[[ Provided data open ]]

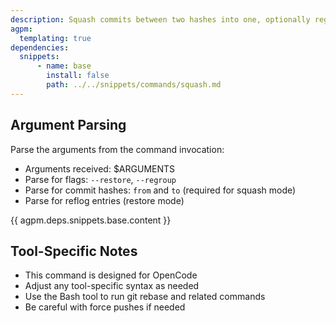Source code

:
 ```yaml
---
description: Squash commits between two hashes into one, optionally regrouping into logical commits, or restore from a previous squash
agpm:
  templating: true
dependencies:
  snippets:
      - name: base
        install: false
        path: ../../snippets/commands/squash.md
---
```


## Argument Parsing

Parse the arguments from the command invocation:
- Arguments received: $ARGUMENTS
- Parse for flags: `--restore`, `--regroup`
- Parse for commit hashes: `from` and `to` (required for squash mode)
- Parse for reflog entries (restore mode)

{{ agpm.deps.snippets.base.content }}

## Tool-Specific Notes

- This command is designed for OpenCode
- Adjust any tool-specific syntax as needed
- Use the Bash tool to run git rebase and related commands
- Be careful with force pushes if needed
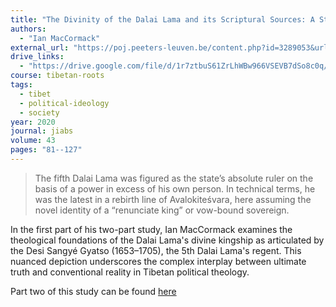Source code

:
```yaml
---
title: "The Divinity of the Dalai Lama and its Scriptural Sources: A Study in Tibetan Political Theology"
authors:
  - "Ian MacCormack"
external_url: "https://poj.peeters-leuven.be/content.php?id=3289053&url=article&download=yes"
drive_links:
  - "https://drive.google.com/file/d/1r7ztbuS61ZrLhWBw966VSEVB7dSo8c0q/view?usp=drivesdk"
course: tibetan-roots
tags:
  - tibet
  - political-ideology
  - society
year: 2020
journal: jiabs
volume: 43
pages: "81--127"
---
```


> The fifth Dalai Lama was figured as the state’s absolute ruler on the basis of a power in excess of his own person. In technical terms, he was the latest in a rebirth line of Avalokiteśvara, here assuming the novel identity of a “renunciate king” or vow-bound sovereign.

In the first part of his two-part study, Ian MacCormack examines the theological foundations of the Dalai Lama's divine kingship as articulated by the Desi Sangyé Gyatso (1653–1705), the 5th Dalai Lama's regent. This nuanced depiction underscores the complex interplay between ultimate truth and conventional reality in Tibetan political theology.

Part two of this study can be found [here](/content/articles/mortality-of-the-dalai-lama_maccormack-ian)
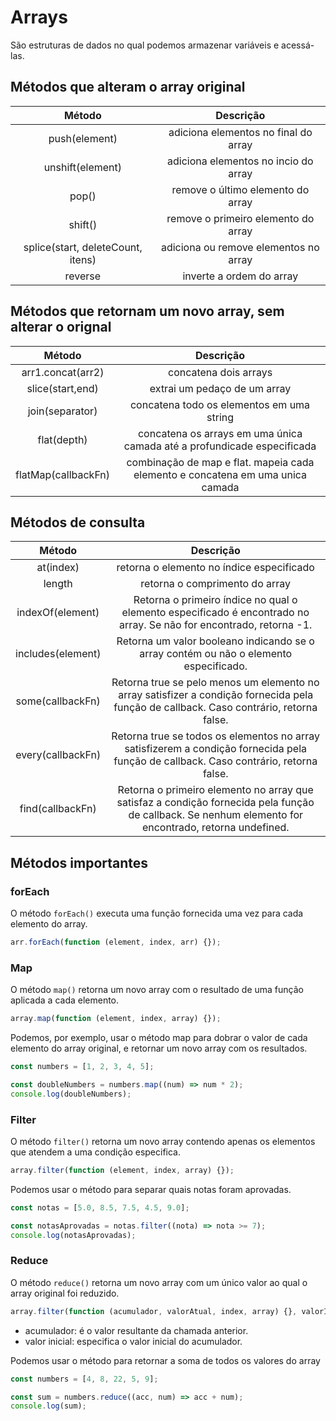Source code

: # Arrays

São estruturas de dados no qual podemos armazenar variáveis e acessá-las.

## Métodos que alteram o array original

|              Método               |               Descrição               |
| :-------------------------------: | :-----------------------------------: |
|           push(element)           | adiciona elementos no final do array  |
|         unshift(element)          | adiciona elementos no incio do array  |
|               pop()               |   remove o último elemento do array   |
|              shift()              |  remove o primeiro elemento do array  |
| splice(start, deleteCount, itens) | adiciona ou remove elementos no array |
|              reverse              |       inverte a ordem do array        |

## Métodos que retornam um novo array, sem alterar o orignal

|       Método        |                                   Descrição                                    |
| :-----------------: | :----------------------------------------------------------------------------: |
|  arr1.concat(arr2)  |                             concatena dois arrays                              |
|  slice(start,end)   |                          extrai um pedaço de um array                          |
|   join(separator)   |                   concatena todo os elementos em uma string                    |
|     flat(depth)     |    concatena os arrays em uma única camada até a profundicade especificada     |
| flatMap(callbackFn) | combinação de map e flat. mapeia cada elemento e concatena em uma unica camada |

## Métodos de consulta

|      Método       |                                                                       Descrição                                                                       |
| :---------------: | :---------------------------------------------------------------------------------------------------------------------------------------------------: |
|     at(index)     |                                                       retorna o elemento no índice especificado                                                       |
|      length       |                                                            retorna o comprimento do array                                                             |
| indexOf(element)  |                  Retorna o primeiro índice no qual o elemento especificado é encontrado no array. Se não for encontrado, retorna -1.                  |
| includes(element) |                                 Retorna um valor booleano indicando se o array contém ou não o elemento especificado.                                 |
| some(callbackFn)  |        Retorna true se pelo menos um elemento no array satisfizer a condição fornecida pela função de callback. Caso contrário, retorna false.        |
| every(callbackFn) |         Retorna true se todos os elementos no array satisfizerem a condição fornecida pela função de callback. Caso contrário, retorna false.         |
| find(callbackFn)  | Retorna o primeiro elemento no array que satisfaz a condição fornecida pela função de callback. Se nenhum elemento for encontrado, retorna undefined. |

## Métodos importantes

### forEach

O método `forEach()` executa uma função fornecida uma vez para cada elemento do array.

```javascript
arr.forEach(function (element, index, arr) {});
```

### Map

O método `map()` retorna um novo array com o resultado de uma função aplicada a cada elemento.

```javascript
array.map(function (element, index, array) {});
```

Podemos, por exemplo, usar o método map para dobrar o valor de cada elemento do array original, e retornar um novo array com os resultados.

```javascript
const numbers = [1, 2, 3, 4, 5];

const doubleNumbers = numbers.map((num) => num * 2);
console.log(doubleNumbers);
```

### Filter

O método `filter()` retorna um novo array contendo apenas os elementos que atendem a uma condição especifica.

```javascript
array.filter(function (element, index, array) {});
```

Podemos usar o método para separar quais notas foram aprovadas.

```javascript
const notas = [5.0, 8.5, 7.5, 4.5, 9.0];

const notasAprovadas = notas.filter((nota) => nota >= 7);
console.log(notasAprovadas);
```

### Reduce

O método `reduce()` retorna um novo array com um único valor ao qual o array original foi reduzido.

```javascript
array.filter(function (acumulador, valorAtual, index, array) {}, valorInicial);
```

- acumulador: é o valor resultante da chamada anterior.
- valor inicial: especifica o valor inicial do acumulador.

Podemos usar o método para retornar a soma de todos os valores do array

```javascript
const numbers = [4, 8, 22, 5, 9];

const sum = numbers.reduce((acc, num) => acc + num);
console.log(sum);
```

[[ Provided data closed ]]

== What to work on ==
The records above need to be given again exactly. Omit the pictures.

== Task result ==
Source code

:
 ```yaml
---
description: Squash commits between two hashes into one, optionally regrouping into logical commits, or restore from a previous squash
agpm:
  templating: true
dependencies:
  snippets:
      - name: base
        install: false
        path: ../../snippets/commands/squash.md
---
```


## Argument Parsing

Parse the arguments from the command invocation:
- Arguments received: $ARGUMENTS
- Parse for flags: `--restore`, `--regroup`
- Parse for commit hashes: `from` and `to` (required for squash mode)
- Parse for reflog entries (restore mode)

{{ agpm.deps.snippets.base.content }}

## Tool-Specific Notes

- This command is designed for OpenCode
- Adjust any tool-specific syntax as needed
- Use the Bash tool to run git rebase and related commands
- Be careful with force pushes if needed
Source code

:
```yaml
---
title: "The Divinity of the Dalai Lama and its Scriptural Sources: A Study in Tibetan Political Theology"
authors:
  - "Ian MacCormack"
external_url: "https://poj.peeters-leuven.be/content.php?id=3289053&url=article&download=yes"
drive_links:
  - "https://drive.google.com/file/d/1r7ztbuS61ZrLhWBw966VSEVB7dSo8c0q/view?usp=drivesdk"
course: tibetan-roots
tags:
  - tibet
  - political-ideology
  - society
year: 2020
journal: jiabs
volume: 43
pages: "81--127"
---
```


> The fifth Dalai Lama was figured as the state’s absolute ruler on the basis of a power in excess of his own person. In technical terms, he was the latest in a rebirth line of Avalokiteśvara, here assuming the novel identity of a “renunciate king” or vow-bound sovereign.

In the first part of his two-part study, Ian MacCormack examines the theological foundations of the Dalai Lama's divine kingship as articulated by the Desi Sangyé Gyatso (1653–1705), the 5th Dalai Lama's regent. This nuanced depiction underscores the complex interplay between ultimate truth and conventional reality in Tibetan political theology.

Part two of this study can be found [here](/content/articles/mortality-of-the-dalai-lama_maccormack-ian)
Source code

: # Arrays

São estruturas de dados no qual podemos armazenar variáveis e acessá-las.

## Métodos que alteram o array original

|              Método               |               Descrição               |
| :-------------------------------: | :-----------------------------------: |
|           push(element)           | adiciona elementos no final do array  |
|         unshift(element)          | adiciona elementos no incio do array  |
|               pop()               |   remove o último elemento do array   |
|              shift()              |  remove o primeiro elemento do array  |
| splice(start, deleteCount, itens) | adiciona ou remove elementos no array |
|              reverse              |       inverte a ordem do array        |

## Métodos que retornam um novo array, sem alterar o orignal

|       Método        |                                   Descrição                                    |
| :-----------------: | :----------------------------------------------------------------------------: |
|  arr1.concat(arr2)  |                             concatena dois arrays                              |
|  slice(start,end)   |                          extrai um pedaço de um array                          |
|   join(separator)   |                   concatena todo os elementos em uma string                    |
|     flat(depth)     |    concatena os arrays em uma única camada até a profundicade especificada     |
| flatMap(callbackFn) | combinação de map e flat. mapeia cada elemento e concatena em uma unica camada |

## Métodos de consulta

|      Método       |                                                                       Descrição                                                                       |
| :---------------: | :---------------------------------------------------------------------------------------------------------------------------------------------------: |
|     at(index)     |                                                       retorna o elemento no índice especificado                                                       |
|      length       |                                                            retorna o comprimento do array                                                             |
| indexOf(element)  |                  Retorna o primeiro índice no qual o elemento especificado é encontrado no array. Se não for encontrado, retorna -1.                  |
| includes(element) |                                 Retorna um valor booleano indicando se o array contém ou não o elemento especificado.                                 |
| some(callbackFn)  |        Retorna true se pelo menos um elemento no array satisfizer a condição fornecida pela função de callback. Caso contrário, retorna false.        |
| every(callbackFn) |         Retorna true se todos os elementos no array satisfizerem a condição fornecida pela função de callback. Caso contrário, retorna false.         |
| find(callbackFn)  | Retorna o primeiro elemento no array que satisfaz a condição fornecida pela função de callback. Se nenhum elemento for encontrado, retorna undefined. |

## Métodos importantes

### forEach

O método `forEach()` executa uma função fornecida uma vez para cada elemento do array.

```javascript
arr.forEach(function (element, index, arr) {});
```

### Map

O método `map()` retorna um novo array com o resultado de uma função aplicada a cada elemento.

```javascript
array.map(function (element, index, array) {});
```

Podemos, por exemplo, usar o método map para dobrar o valor de cada elemento do array original, e retornar um novo array com os resultados.

```javascript
const numbers = [1, 2, 3, 4, 5];

const doubleNumbers = numbers.map((num) => num * 2);
console.log(doubleNumbers);
```

### Filter

O método `filter()` retorna um novo array contendo apenas os elementos que atendem a uma condição especifica.

```javascript
array.filter(function (element, index, array) {});
```

Podemos usar o método para separar quais notas foram aprovadas.

```javascript
const notas = [5.0, 8.5, 7.5, 4.5, 9.0];

const notasAprovadas = notas.filter((nota) => nota >= 7);
console.log(notasAprovadas);
```

### Reduce

O método `reduce()` retorna um novo array com um único valor ao qual o array original foi reduzido.

```javascript
array.filter(function (acumulador, valorAtual, index, array) {}, valorInicial);
```

- acumulador: é o valor resultante da chamada anterior.
- valor inicial: especifica o valor inicial do acumulador.

Podemos usar o método para retornar a soma de todos os valores do array

```javascript
const numbers = [4, 8, 22, 5, 9];

const sum = numbers.reduce((acc, num) => acc + num);
console.log(sum);
```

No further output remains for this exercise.